State of Florida Holding $28M in Child Support
This article shows another aspect of the genius of the child support system at work (AVVO, 4/20/09). The State of Florida currently has $28 million in child support payments that it doesn't know what to do with. It can't figure out who should receive the money. About $5 million of that has been sitting there for over five years. The amount has doubled since 2007.
As one person interviewed for the article points out, some of these people are homeless or lack proper identification to receive the money. There's no word, though, about how many people might fall into those categories.

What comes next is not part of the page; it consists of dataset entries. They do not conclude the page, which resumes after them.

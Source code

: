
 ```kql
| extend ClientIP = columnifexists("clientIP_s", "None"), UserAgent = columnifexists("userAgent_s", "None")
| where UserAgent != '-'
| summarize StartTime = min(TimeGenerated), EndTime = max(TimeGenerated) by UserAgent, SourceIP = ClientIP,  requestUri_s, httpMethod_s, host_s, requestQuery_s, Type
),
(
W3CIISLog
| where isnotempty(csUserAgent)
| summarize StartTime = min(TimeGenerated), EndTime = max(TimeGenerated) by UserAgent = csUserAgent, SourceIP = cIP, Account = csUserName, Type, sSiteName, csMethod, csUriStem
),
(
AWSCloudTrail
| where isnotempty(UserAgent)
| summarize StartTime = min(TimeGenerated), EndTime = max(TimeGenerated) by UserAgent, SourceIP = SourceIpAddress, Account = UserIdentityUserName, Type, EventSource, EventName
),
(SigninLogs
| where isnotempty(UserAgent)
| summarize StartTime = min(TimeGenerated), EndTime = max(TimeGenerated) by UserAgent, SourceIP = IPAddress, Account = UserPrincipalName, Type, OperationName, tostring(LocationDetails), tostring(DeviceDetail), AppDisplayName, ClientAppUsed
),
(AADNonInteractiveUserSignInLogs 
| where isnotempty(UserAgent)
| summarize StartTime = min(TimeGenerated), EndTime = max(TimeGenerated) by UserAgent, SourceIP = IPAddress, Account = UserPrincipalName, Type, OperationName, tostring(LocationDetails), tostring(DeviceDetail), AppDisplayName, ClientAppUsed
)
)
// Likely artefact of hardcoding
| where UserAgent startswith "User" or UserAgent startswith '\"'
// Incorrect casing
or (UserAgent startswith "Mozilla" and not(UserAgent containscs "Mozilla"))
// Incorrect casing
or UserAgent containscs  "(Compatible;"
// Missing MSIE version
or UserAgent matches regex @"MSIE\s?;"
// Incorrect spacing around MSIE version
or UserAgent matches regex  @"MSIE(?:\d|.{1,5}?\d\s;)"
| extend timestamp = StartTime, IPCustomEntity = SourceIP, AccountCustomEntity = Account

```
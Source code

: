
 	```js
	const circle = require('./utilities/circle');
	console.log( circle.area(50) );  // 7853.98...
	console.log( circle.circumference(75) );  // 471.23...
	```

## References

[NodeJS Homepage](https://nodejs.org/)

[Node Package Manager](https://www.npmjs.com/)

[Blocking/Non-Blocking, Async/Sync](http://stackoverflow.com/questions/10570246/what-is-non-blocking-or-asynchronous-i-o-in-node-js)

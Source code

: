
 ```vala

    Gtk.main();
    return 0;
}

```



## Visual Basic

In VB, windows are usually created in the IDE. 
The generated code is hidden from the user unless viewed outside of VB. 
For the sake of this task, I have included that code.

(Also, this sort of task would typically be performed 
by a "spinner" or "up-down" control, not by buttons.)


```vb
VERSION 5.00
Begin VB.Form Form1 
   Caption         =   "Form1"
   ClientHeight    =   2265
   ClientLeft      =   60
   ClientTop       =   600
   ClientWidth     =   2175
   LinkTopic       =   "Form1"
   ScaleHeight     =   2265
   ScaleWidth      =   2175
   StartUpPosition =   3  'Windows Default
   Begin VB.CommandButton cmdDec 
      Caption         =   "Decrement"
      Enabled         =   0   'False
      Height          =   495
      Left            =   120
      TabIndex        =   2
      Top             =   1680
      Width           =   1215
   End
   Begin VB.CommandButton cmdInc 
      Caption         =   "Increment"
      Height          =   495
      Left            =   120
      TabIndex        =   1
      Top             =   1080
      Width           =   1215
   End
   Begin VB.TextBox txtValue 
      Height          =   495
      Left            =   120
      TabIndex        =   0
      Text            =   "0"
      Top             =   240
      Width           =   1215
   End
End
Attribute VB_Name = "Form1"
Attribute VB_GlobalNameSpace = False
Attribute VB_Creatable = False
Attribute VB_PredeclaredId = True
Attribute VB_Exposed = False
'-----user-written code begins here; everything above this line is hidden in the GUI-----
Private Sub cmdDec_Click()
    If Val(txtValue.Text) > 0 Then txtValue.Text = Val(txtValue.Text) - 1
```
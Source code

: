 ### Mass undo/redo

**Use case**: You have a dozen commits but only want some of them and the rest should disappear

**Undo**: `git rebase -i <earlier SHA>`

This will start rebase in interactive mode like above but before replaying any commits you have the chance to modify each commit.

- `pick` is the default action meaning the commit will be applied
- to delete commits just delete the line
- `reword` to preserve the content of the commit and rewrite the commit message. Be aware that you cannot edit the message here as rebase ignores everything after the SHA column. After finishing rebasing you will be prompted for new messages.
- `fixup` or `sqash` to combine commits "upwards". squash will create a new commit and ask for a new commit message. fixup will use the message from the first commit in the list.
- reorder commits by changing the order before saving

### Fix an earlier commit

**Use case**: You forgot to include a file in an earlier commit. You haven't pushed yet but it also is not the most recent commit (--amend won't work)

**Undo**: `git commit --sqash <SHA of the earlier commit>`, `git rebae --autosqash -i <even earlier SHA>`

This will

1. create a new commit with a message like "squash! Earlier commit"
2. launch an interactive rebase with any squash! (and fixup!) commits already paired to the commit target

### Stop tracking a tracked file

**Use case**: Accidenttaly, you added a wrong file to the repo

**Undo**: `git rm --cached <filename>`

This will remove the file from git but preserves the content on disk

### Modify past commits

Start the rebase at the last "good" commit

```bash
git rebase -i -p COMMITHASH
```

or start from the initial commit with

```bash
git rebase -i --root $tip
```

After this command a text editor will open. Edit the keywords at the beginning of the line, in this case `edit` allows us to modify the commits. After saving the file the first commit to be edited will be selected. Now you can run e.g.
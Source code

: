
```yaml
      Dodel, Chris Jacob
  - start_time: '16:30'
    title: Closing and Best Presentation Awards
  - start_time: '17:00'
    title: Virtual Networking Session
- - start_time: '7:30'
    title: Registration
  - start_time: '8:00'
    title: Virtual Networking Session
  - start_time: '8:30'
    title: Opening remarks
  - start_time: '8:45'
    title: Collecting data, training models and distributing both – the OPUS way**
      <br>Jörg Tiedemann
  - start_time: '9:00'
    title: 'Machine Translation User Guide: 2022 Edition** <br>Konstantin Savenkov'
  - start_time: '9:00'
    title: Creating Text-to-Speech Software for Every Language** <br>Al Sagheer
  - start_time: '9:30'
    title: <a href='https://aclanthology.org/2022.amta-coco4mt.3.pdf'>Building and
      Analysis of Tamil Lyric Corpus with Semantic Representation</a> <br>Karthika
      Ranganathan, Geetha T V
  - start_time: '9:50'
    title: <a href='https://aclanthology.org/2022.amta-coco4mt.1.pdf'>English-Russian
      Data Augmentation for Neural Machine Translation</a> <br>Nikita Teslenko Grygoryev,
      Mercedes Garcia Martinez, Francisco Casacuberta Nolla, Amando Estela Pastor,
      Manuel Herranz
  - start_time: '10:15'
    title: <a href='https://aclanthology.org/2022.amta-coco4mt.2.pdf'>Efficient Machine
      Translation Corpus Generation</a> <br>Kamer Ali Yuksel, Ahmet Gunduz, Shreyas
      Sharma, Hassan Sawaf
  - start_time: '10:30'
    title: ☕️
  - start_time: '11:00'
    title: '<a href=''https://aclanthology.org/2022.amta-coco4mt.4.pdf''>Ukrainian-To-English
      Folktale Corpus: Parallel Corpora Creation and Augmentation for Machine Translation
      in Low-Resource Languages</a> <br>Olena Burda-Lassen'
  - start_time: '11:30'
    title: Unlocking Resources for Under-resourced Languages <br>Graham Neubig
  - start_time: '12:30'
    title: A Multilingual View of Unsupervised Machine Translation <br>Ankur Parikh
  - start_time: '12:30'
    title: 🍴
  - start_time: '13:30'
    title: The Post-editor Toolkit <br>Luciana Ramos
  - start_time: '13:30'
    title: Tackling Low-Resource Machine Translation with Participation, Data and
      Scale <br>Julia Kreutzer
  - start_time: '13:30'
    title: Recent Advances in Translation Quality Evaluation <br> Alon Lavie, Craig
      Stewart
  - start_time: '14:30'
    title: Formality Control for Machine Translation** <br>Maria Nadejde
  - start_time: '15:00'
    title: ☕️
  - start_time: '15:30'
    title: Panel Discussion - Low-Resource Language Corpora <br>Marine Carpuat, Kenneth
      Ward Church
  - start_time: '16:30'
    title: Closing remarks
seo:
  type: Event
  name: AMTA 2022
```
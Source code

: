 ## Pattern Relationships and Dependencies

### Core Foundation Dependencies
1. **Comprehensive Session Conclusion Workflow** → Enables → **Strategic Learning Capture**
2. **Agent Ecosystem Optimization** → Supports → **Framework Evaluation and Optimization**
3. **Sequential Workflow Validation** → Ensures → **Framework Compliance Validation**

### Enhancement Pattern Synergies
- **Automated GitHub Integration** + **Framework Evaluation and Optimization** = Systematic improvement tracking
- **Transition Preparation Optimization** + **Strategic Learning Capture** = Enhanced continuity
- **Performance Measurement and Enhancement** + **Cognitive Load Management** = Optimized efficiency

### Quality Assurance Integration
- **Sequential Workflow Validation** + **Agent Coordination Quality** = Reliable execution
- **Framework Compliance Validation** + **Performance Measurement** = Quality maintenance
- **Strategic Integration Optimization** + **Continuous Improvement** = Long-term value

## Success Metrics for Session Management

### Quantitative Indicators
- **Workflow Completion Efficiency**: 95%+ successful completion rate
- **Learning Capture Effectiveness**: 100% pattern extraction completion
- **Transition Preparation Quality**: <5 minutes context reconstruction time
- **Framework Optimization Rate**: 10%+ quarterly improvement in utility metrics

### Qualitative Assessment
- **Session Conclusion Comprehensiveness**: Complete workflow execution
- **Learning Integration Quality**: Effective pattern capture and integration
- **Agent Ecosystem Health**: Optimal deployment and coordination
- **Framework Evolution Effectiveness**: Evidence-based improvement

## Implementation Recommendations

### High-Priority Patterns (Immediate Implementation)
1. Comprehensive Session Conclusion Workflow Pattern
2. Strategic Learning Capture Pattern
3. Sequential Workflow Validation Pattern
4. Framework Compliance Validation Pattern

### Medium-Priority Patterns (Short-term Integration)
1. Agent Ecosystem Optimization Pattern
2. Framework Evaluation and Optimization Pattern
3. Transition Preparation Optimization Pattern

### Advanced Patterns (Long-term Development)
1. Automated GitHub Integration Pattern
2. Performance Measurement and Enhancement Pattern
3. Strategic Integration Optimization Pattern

But the system of child support obligors paying, not the custodial parent, but a state agency, is aimed at making sure obligations are paid, not that the money gets to the person for whom it's intended. Before the system of paying to the state was adopted, obligors often paid in cash or discharged part of their obligation by buying things the child needed, like clothing. A lot of people still do that either formally or informally. Those cash and "in kind" payments can't be effectively tracked and that can result in courtroom disputes about how much had been paid and when.
Also, as time passed, the number of divorce, child custody and child support cases increased enormously, so states adopted systems of paying to a state agency. That made payments easier to track, which was the point of the new system, but it made getting the money to the custodial parent harder. Now, instead of a non-custodial parent writing a check directly to the custodial parent, he/she writes it to the state agency, which then takes on the obligation of disbursement.
And that results in the problem the State of Florida (and, if the truth be known, every other state too) has now - a lot of children entitled to support that the state can't figure out how to pay.
The bottom line: the current system emphasizes payment by the non-custodial parent more than it emphasizes receipt by the child.